Edited highlights appear below.
What’s the state of the ad business today?
One of the big headlines is how this space is really growing. Digital advertising in the U.S. is growing 16 percent a year. It’s taking share from television, mobile is growing, video is driving growth. There are so many things growing. One of my beefs is nobody talks about that. Everyone wants to talk about drama and disruption. What is overhyped is the death of this space. How can you not be bullish on digital advertising?
Let’s get specific. What are you excited about?

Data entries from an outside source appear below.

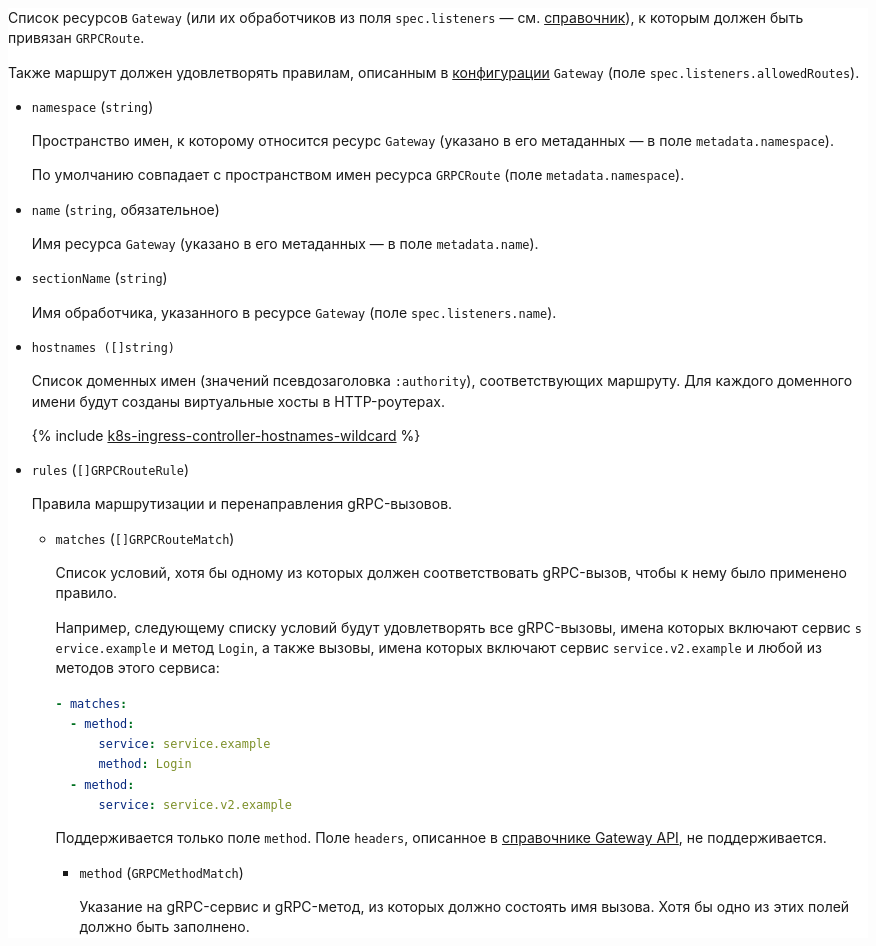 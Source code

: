   Список ресурсов `Gateway` (или их обработчиков из поля `spec.listeners` — см. [справочник](../../../application-load-balancer/k8s-ref/gateway.md#spec)), к которым должен быть привязан `GRPCRoute`.

  Также маршрут должен удовлетворять правилам, описанным в [конфигурации](../../../application-load-balancer/k8s-ref/gateway.md#spec) `Gateway` (поле `spec.listeners.allowedRoutes`).
  
  * `namespace` (`string`)
    
    Пространство имен, к которому относится ресурс `Gateway` (указано в его метаданных — в поле `metadata.namespace`).
  
    По умолчанию совпадает с пространством имен ресурса `GRPCRoute` (поле `metadata.namespace`).

  * `name` (`string`, обязательное)
    
    Имя ресурса `Gateway` (указано в его метаданных — в поле `metadata.name`).

  * `sectionName` (`string`)
  
    Имя обработчика, указанного в ресурсе `Gateway` (поле `spec.listeners.name`).

* `hostnames ([]string)`

  Список доменных имен (значений псевдозаголовка `:authority`), соответствующих маршруту. Для каждого доменного имени будут созданы виртуальные хосты в HTTP-роутерах.

  {% include [k8s-ingress-controller-hostnames-wildcard](../../application-load-balancer/k8s-ingress-controller-hostnames-wildcard.md) %}

* `rules` (`[]GRPCRouteRule`)

  Правила маршрутизации и перенаправления gRPC-вызовов.

  * `matches` (`[]GRPCRouteMatch`)
  
    Список условий, хотя бы одному из которых должен соответствовать gRPC-вызов, чтобы к нему было применено правило.

    Например, следующему списку условий будут удовлетворять все gRPC-вызовы, имена которых включают сервис `service.example` и метод `Login`, а также вызовы, имена которых включают сервис `service.v2.example` и любой из методов этого сервиса:

    ```yaml
    - matches:
      - method:
          service: service.example
          method: Login
      - method:
          service: service.v2.example
    ```

    Поддерживается только поле `method`. Поле `headers`, описанное в [справочнике Gateway API](https://gateway-api.sigs.k8s.io/reference/spec/#gateway.networking.k8s.io/v1.GRPCHeaderMatch), не поддерживается.

    * `method` (`GRPCMethodMatch`)
      
        Указание на gRPC-сервис и gRPC-метод, из которых должно состоять имя вызова. Хотя бы одно из этих полей должно быть заполнено.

Three things, at least. New technology, especially machine learning and AI. Yes, there are things where folks aren’t doing it for real. But when I spend time with companies who have data scientists who are really building cool applications, I feel excited. The things that concern me are where companies who were programmatic DSPs last year are AI-driven platforms now. But there’s interesting stuff with AI happening.
Give me an example.
There’s optimization and all that. But think about the creative. There was this thing done using Watson, using it to write ad copy. And because these things are getting better at a compounded rate, it was creating ad copy that you couldn’t discern from a human. So it started applying it to audience segments and getting better. Imagine what a computer can do with computer capabilities versus your typical creative director who needs sleep — and needs rest. That’s one example. Computer vision, tech that can classify and extrapolate things happening. That stuff will revolutionize brand safety. It’ll put ads on surfaces you wouldn’t have thought of.
What are the other things?
No. 2 is modern data platforms. That gives marketers the capability to collect, organize and get data for interesting uses. People are taking marketing data and using it for customer service. We’re about to be in a world where marketers can finally do one-to-one marketing. It just opens the door for a marketing experience. No. 3 is measurement. Yes, there are measurement issues. But now, there are truly full views of the customer. I remember talking about attribution 10 years ago. But now, we have this ability to identify real people, not cookies, and have a much fuller view of all of the digital activity happening. If you believe that marketers have to follow the customer, and consumers are spending more and more time on digital, then we can finally start helping marketers understand how digital drives ROI. Is that peak positivity?
Mobile changed so much. Mobile put the computer in everyone’s pocket. And we can use real identity and connect with all of those devices in everyone’s pockets.
What you’re saying is there may be a silver lining to most of media and marketing’s issues.
What about how broken trust is between brands, agencies and vendors?
Well, the trust stuff is bad. It’s come to such a head. It’s hit bottom. If you look at some of these statistics, I think it’s forcing everyone to take a hard look at business practices, which they’re undergoing with each other, and questioning if those have put us in these situations. People are having difficult conversations.
So much of it is preventable. If you understand good business practices, and you understand incentive structures. If you start understanding the root of the problem, you could pretty much eradicate it. The good example was Chase getting blown up for ads against awful videos. Then, they were motivated to look at business practices, saw they were running ads on half a million sites. They reduce it to 5,000 and see no degradation of performance. Not only have they eliminated unsafe content, but they’ve eliminated fraudulence as well. The silver lining of bad inventory and unsafe inventory is the visibility of it making people take action. Also, that spend is now going to legitimately good publishers.
What is overhyped?
Ad blocking is completely overhyped. I think ad-blocking companies are basically dead. Google and Apple are taking things into their own hands. The death of ad tech is overhyped. If you study all of business and technology, most startups fail. Fact. In every market, there are disproportionately some winners. People just kind of look at our market and point to things that where it’s like this crazy anomaly, even though it’s perfectly normal. What goes on here is perfectly normal, and I wonder why people don’t realize. Do people think the world is going to get less digital? People are going to spend less time on digital devices? Is the need to innovate getting smaller? This space, and particularly the new guard with companies who have expertise in data, are going to be massive successes.
What about the duopoly?
I question the duopoly. I know they’re big. We’ve never seen anything like this today. But you know what? Ten to 15 years ago there were a set of companies so extremely strong that nobody thought would topple: Microsoft, AOL and Yahoo. Where are they now? You can make an argument that it’s going to be hard for the duopoly and triopoly to lose. But nothing is guaranteed. There is promise everywhere.
Spoiler: Our confessor is Eric Franchi, who recently left ad tech firm Undertone and is now a full-time investor.